Ridiculous analogy. If you think GPA redistribution and income redistribution are analogous, you don't understand the philosophical basis for income redistribution. The argument is generally from Rawls, the veil of ignorance. From behind the veil of ignorance, it is obvious that you would want to live in a society which has a social safety net (which can only be implemented through taxation of the wealthy). Not so for GPA.

 

I agree that you cannot really compare them. It made sense at first but the more and more I thought about it, it became really different. Income is not so dependent on the individual (unless you are a trader) where as GPA is completely solely dependent on the individual. There is also no economical benefit in distributing the GPAs across the board.

 

Really, so a teacher never helped you learn anything? You never bought a book written by someone?

They're different, yes, but the analogy isn't complete shit. And I have no confidence in this "safety net". I'd much rather rely on my friends and family when I'm going through something difficult then to rely on a bloated, overextended government. Of course, that doesn't mean that I won't use resources I'm paying for.

"You stop being an asshole when it sucks to be you." -IlliniProgrammer "Your grammar made me wish I'd been aborted." -happypantsmcgee
 

The analogy only appears to be valid if you believe that income distribution is fundamentally meritocratic. I think most people agree that GPA distribution is meritocratic in nature but income isn't necessarily. I think the debate would get even more interesting (in this case) if you were to consider the correlation between high GPA and future earning potential.

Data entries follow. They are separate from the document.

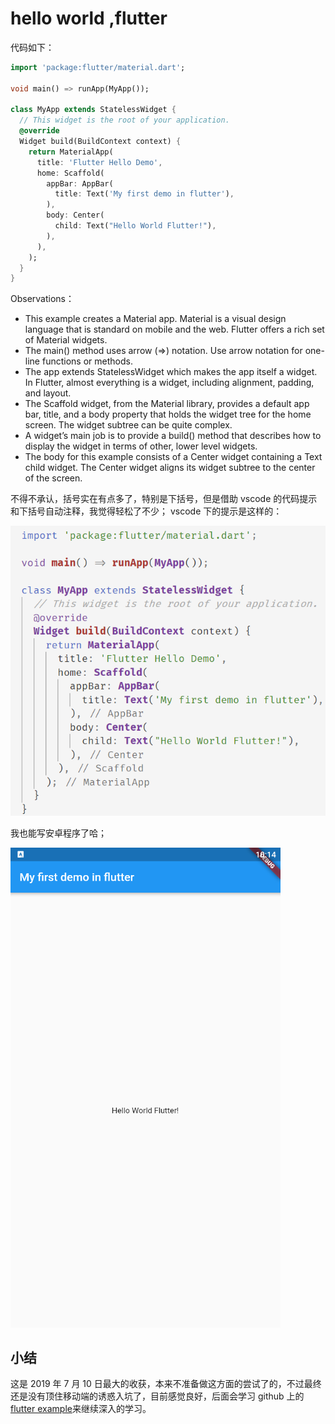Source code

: # hello world ,flutter

代码如下：

```dart
import 'package:flutter/material.dart';

void main() => runApp(MyApp());

class MyApp extends StatelessWidget {
  // This widget is the root of your application.
  @override
  Widget build(BuildContext context) {
    return MaterialApp(
      title: 'Flutter Hello Demo',
      home: Scaffold(
        appBar: AppBar(
          title: Text('My first demo in flutter'),
        ),
        body: Center(
          child: Text("Hello World Flutter!"),
        ),
      ),
    );
  }
}

```

Observations：

- This example creates a Material app. Material is a visual design language that is standard on mobile and the web. Flutter offers a rich set of Material widgets.
- The main() method uses arrow (=>) notation. Use arrow notation for one-line functions or methods.
- The app extends StatelessWidget which makes the app itself a widget. In Flutter, almost everything is a widget, including alignment, padding, and layout.
- The Scaffold widget, from the Material library, provides a default app bar, title, and a body property that holds the widget tree for the home screen. The widget subtree can be quite complex.
- A widget’s main job is to provide a build() method that describes how to display the widget in terms of other, lower level widgets.
- The body for this example consists of a Center widget containing a Text child widget. The Center widget aligns its widget subtree to the center of the screen.


不得不承认，括号实在有点多了，特别是下括号，但是借助 vscode 的代码提示和下括号自动注释，我觉得轻松了不少；
vscode 下的提示是这样的：

![1562768127645](assets/1562768127645.png)

我也能写安卓程序了哈；

![1562768085290](assets/1562768085290.png)

## 小结

这是 2019 年 7 月 10 日最大的收获，本来不准备做这方面的尝试了的，不过最终还是没有顶住移动端的诱惑入坑了，目前感觉良好，后面会学习 github 上的[flutter example](https://github.com/flutter/samples/blob/master/INDEX.md)来继续深入的学习。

There's also the moral dilemma concerning those who benefit from the GPA vs. income redistribution. I don't think many of us have qualms with low-performing students failing out of school. However, the equivalent situation for low-earning individuals is arguably much less favorable.

 

Good points, Khal, but I still think they're similar because of what your GPA implies. While a 4.0 does not guarantee you a high-paying job, you're going to be earning a lot more over your life because of it. If people's grades get redistributed, it's essentially wealth redistribution. Of course, how you do it would have a big role to play as well.

So, I will admit you guys are right that it's not the best analogy, BUT I find it somewhat valid and I still think it has served its purpose in illustrating the issue at hand.

"You stop being an asshole when it sucks to be you." -IlliniProgrammer "Your grammar made me wish I'd been aborted." -happypantsmcgee
 

Income distribution is just as meritocratic as GPA is.

You could say that wealthier families have connections, resources, and other things that poorer families might not have and this is why income may not be solely dependent on your own abilities (wealth breeds wealth). However, it's the same for GPA. Wealthier families, in general, have more resources, money, and support and will in turn generate "better students". Poorer students, perhaps, have to worry about working another job, working issues back at home, and facing the effects of maybe a substandard secondary education: thus, a lower GPA.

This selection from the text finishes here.